The house became a listed building in 1993 and since the summer of 1990, it has been a memorial for the writer. The Memorial comprises a collection of portrait paintings and photographs of the author’s life and work. Moreover, photos from film adaptations, personal effects related to Martin Andersen Nexø, and furniture from the period 1880-1900 are displayed.
The collection includes hundreds of photocopies of the writer’s handwritten letters, short stories, articles, as well as a large selection of the writer’s books, translated into 44 languages and with more than 10 million copies sold. A bust of Martin Andersen Nexø – made by Harald Isenstein – was erected in front of the house.
In his memoirs, Martin Andersen Nexø himself recounts how the house was created. The following took place in 1881:
Father turned over a new leaf; he began to take interest in our worries and take care of us. He carved us a toboggan and bought an old pair of boys’ boots from the second-hand dealer’s and repaired them so that Georg and I could take turns skating. So, it was rather good that the ice didn’t take him with it when it cracked open one night.
Once, he trotted off, looking secretive; it was clear that he had a delightful surprise in store for us. And one evening, as we sat down to dinner, he threw a piece of paper on the table for Mother; it was a document: he had bought a plot of land from the local authority out near Færskesjø. Ah, then we would also have our own house, just like other people! “You could have talked about that,” Mother said reproachfully. But Father wasn’t in the habit of asking others for advice.

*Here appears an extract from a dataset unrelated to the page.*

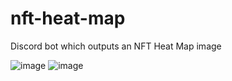 # nft-heat-map
Discord bot which outputs an NFT Heat Map image

![image](https://user-images.githubusercontent.com/92004065/156378563-db3449a4-f41a-49cb-9af1-a01a407cc4d5.png)
![image](https://cdn.discordapp.com/attachments/905745542234124291/948172835363360778/heatmap.png)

As soon as the frost had gone from the ground, Father began digging out the soil; Georg and I helped, and we never worked with such zest, we laughed and fooled around. Father was happy too; he didn’t laugh, but he was known for his eagerness. He often skipped work at the quarry to be able to work on the plot of land, and every holiday was used up; he compensated for it on the days he was at the quarry by working with lighting when it got dark. They were long days for him, and when he went to bed, I could hear his limbs cracking, he was so stiff. We broke up stones on the beach for the foundation and for the fence around the property. It had to be strong, and Father dug all the way down to the rock so the house stood on solid ground. When Mother came out with coffee for us, her whole face was beaming, and she looked at Father lovingly. “It’s really thorough, like everything Hans Jørgen Andersen does,” she said. Whenever she was really proud of Father, she always called him by his full name.
Martin Andersen Nexø’s memories from Under åben himmel (Under the Open Sky). Excerpt from chapter XI.

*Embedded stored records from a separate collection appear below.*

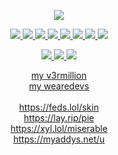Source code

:<p align="center">
  <a target="_blank" href="https://discord.com/users/394318793637232641">
    <img src="https://magnetdiscord.m9sked.repl.co">
  </a>
</p>

<p align="center">
  <a target="_blank" href="https://github.com/carolesdaughter">
    <img src="https://img.shields.io/badge/python-3670A0?style=for-the-badge&logo=python&logoColor=ffdd54">
  </a>
  <a target="_blank" href="https://github.com/carolesdaughter">
    <img src="https://img.shields.io/badge/javascript-%23323330.svg?style=for-the-badge&logo=javascript&logoColor=%23F7DF1E">
  </a>
  <a target="_blank" href="https://github.com/carolesdaughter">
    <img src="https://img.shields.io/badge/node.js-6DA55F?style=for-the-badge&logo=node.js&logoColor=white">
  </a>
  <a target="_blank" href="https://github.com/carolesdaughter">
    <img src="https://img.shields.io/badge/lua-%232C2D72.svg?style=for-the-badge&logo=lua&logoColor=white">
  </a>
  <a target="_blank" href="https://github.com/carolesdaughter">
    <img src="https://img.shields.io/badge/c%23-%23239120.svg?style=for-the-badge&logo=c-sharp&logoColor=white">
  </a>
  <a target="_blank" href="https://github.com/carolesdaughter">
    <img src="https://img.shields.io/badge/c++-%2300599C.svg?style=for-the-badge&logo=c%2B%2B&logoColor=white">
  </a>
  <a target="_blank" href="https://github.com/carolesdaughter">
    <img src="https://img.shields.io/badge/html5-%23E34F26.svg?style=for-the-badge&logo=html5&logoColor=white">
  </a>
   <a target="_blank" href="https://github.com/carolesdaughter">
     <img src="https://img.shields.io/badge/css3-%231572B6.svg?style=for-the-badge&logo=css3&logoColor=white">
   </a>
</p>
    
<p align="center">
  <a target="_blank" href="https://discord.dog/394318793637232641">
    <img src="https://img.shields.io/badge/Discord-%235865F2.svg?style=for-the-badge&logo=discord&logoColor=white">
  </a>
  <a target="_blank" href="https://t.me/magnet73828267438382927478483732">
    <img src="https://img.shields.io/badge/Telegram-2CA5E0?style=for-the-badge&logo=telegram&logoColor=white">
  </a>
  <a target="_blank" href="https://www.youtube.com/@m_gnet/">
    <img src="https://img.shields.io/badge/YouTube-%23FF0000.svg?style=for-the-badge&logo=YouTube&logoColor=white">
  </a>
</p>
  
<p align="center">
  <a href="https://v3rmillion.net/member.php?action=profile&uid=2117509">my v3rmillion</a>
  <br>
  <a href="https://forum.wearedevs.net/profile?uid=67993">my wearedevs</a>
  <br>
  </br>
  <a href="https://feds.lol/skin">https://feds.lol/skin</a>
  <br>
  <a href="https://lay.rip/pie">https://lay.rip/pie</a>
  <br>
  <a href="https://xyl.lol/miserable">https://xyl.lol/miserable</a>
  <br>
  <a href="https://myaddys.net/u">https://myaddys.net/u</a>
</p>
    
    
    
<!--

<p align="center">
  <a href="https://feds.lol/irl">https://feds.lol/irl</a>
  <br>
  <a href="https://feds.lol/int">https://feds.lol/int</a>

  <a target="_blank" href="https://github.com/carolesdaughter">
    <img src="https://raw.githubusercontent.com/carolesdaughter/github-stats/master/generated/overview.svg#gh-dark-mode-only">
  </a>
  <a target="_blank" href="https://github.com/carolesdaughter">
    <img src="https://raw.githubusercontent.com/carolesdaughter/github-stats/master/generated/languages.svg#gh-dark-mode-only">
  </a>
</p>

-->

Owners of the house over time:
1882–1902: Hans Jørgen Andersen, quarryman, paver
1902–1921: Andreas Julius Møller, ship owner-operator
1921–1939: Laurits Mathias Kofoed, worker
1939–1947: Kristine Westh
1947–1990: Anker Vilhelm Hansen, warehouse worker/worker
Since 1990: Fund for the Martin Andersen Nexø House
The Martin Andersen Nexø Memorial Society has been leasing the buildings from the Fund for the Martin Andersen Nexø House since 1990.
The commemorative plaque that Nexø Town Council had installed in 1967 on the sandstone fence at Martin Andersen Nexø’s childhood home. The plaque is made of Nexø sandstone from Frederik’s Quarry.